Given data section start

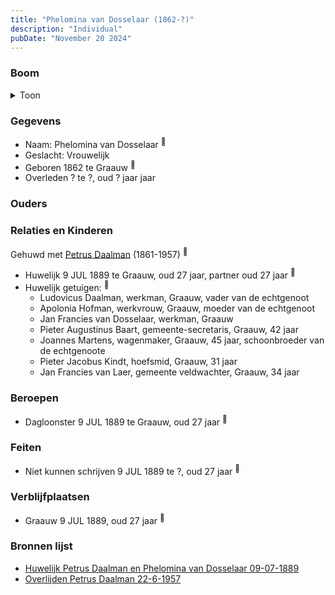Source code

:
 ```yaml
---
title: "Phelomina van Dosselaar (1862-?)"
description: "Individual"
pubDate: "November 20 2024"
---
```


### Boom
<details><summary>Toon</summary>

![test](https://www.plantuml.com/plantuml/svg/ZP9DQy9048Rl-ok6UkX9Y0dMAA9YJKgB5A7jMIR9D5co7xAxgGJnltVLr7eglIspyyxppB8Bwz2uHWfcQwvsQ512XdbT6jseub4BRS0PLDPVaNAiuWL1paqkw78ckNCjI98P6NifMKU6j6jtn6wcvWAjXGC3WAKs1PdtYkUr8ckdKubSpMOGiIDZzx0veonZbyZTfYAX9LS8NwXWfQqbWMZk02qy1q4OZU0wefSkaoY9FEVmoKaKHvXECipQRQQT4pIPmI1-2E7983RxcnvRDq9iKHNRt7X0fhsORvx3_EJq8qBED1PMY4AYklB36A2NHEamNVx1ZG9uIpOd_E3V-324buzN68o7eou3f62DgYHLeFHgdTbqigUYuAhqeR7Fh3qd7fyDqo08uW1wWfULQqa8lVUMHzQzNB_VTR1kbTy2MtYA_nhV)
</details>

### Gegevens
- Naam: Phelomina van Dosselaar <sup><a href="../s00395/" style="text-decoration:none" title="Huwelijk Petrus Daalman en Phelomina van Dosselaar 09-07-1889">:link:</a></sup>
- Geslacht: Vrouwelijk
- Geboren 1862 te Graauw <sup><a href="../s00395/" style="text-decoration:none" title="Huwelijk Petrus Daalman en Phelomina van Dosselaar 09-07-1889">:link:</a></sup>
- Overleden ? te ?, oud ? jaar jaar 

### Ouders

### Relaties en Kinderen

Gehuwd met [Petrus Daalman](../i00228/) (1861-1957) <sup><a href="../s00395/" style="text-decoration:none" title="Huwelijk Petrus Daalman en Phelomina van Dosselaar 09-07-1889">:link:</a></sup>
- Huwelijk 9 JUL 1889 te Graauw, oud 27 jaar, partner oud 27 jaar <sup><a href="../s00395/" style="text-decoration:none" title="Huwelijk Petrus Daalman en Phelomina van Dosselaar 09-07-1889">:link:</a></sup>
- Huwelijk getuigen:  <sup><a href="../s00395/" style="text-decoration:none" title="Huwelijk Petrus Daalman en Phelomina van Dosselaar 09-07-1889">:link:</a></sup>
  - Ludovicus Daalman, werkman, Graauw, vader van de echtgenoot
  - Apolonia Hofman, werkvrouw, Graauw, moeder van de echtgenoot
  - Jan Francies van Dosselaar, werkman, Graauw
  - Pieter Augustinus Baart, gemeente-secretaris, Graauw, 42 jaar
  - Joannes Martens, wagenmaker, Graauw, 45 jaar, schoonbroeder van de echtgenoote
  - Pieter Jacobus Kindt, hoefsmid, Graauw, 31 jaar
  - Jan Francies van Laer, gemeente veldwachter, Graauw, 34 jaar

### Beroepen
- Dagloonster 9 JUL 1889 te Graauw, oud 27 jaar <sup><a href="../s00395/" style="text-decoration:none" title="Huwelijk Petrus Daalman en Phelomina van Dosselaar 09-07-1889">:link:</a></sup>

### Feiten
- Niet kunnen schrijven 9 JUL 1889 te ?, oud 27 jaar <sup><a href="../s00395/" style="text-decoration:none" title="Huwelijk Petrus Daalman en Phelomina van Dosselaar 09-07-1889">:link:</a></sup>

### Verblijfplaatsen
- Graauw  9 JUL 1889, oud 27 jaar  <sup><a href="../s00395/" style="text-decoration:none" title="Huwelijk Petrus Daalman en Phelomina van Dosselaar 09-07-1889">:link:</a></sup>

### Bronnen lijst
- [Huwelijk Petrus Daalman en Phelomina van Dosselaar 09-07-1889](../s00395/)
- [Overlijden Petrus Daalman 22-6-1957](../s00406/)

Given data section end

*Exercise directions:* Your task is to collect every line above that contains the word "gemeente".

*Output of the exercise:*
  - Pieter Augustinus Baart, gemeente-secretaris, Graauw, 42 jaar
  - Jan Francies van Laer, gemeente veldwachter, Graauw, 34 jaar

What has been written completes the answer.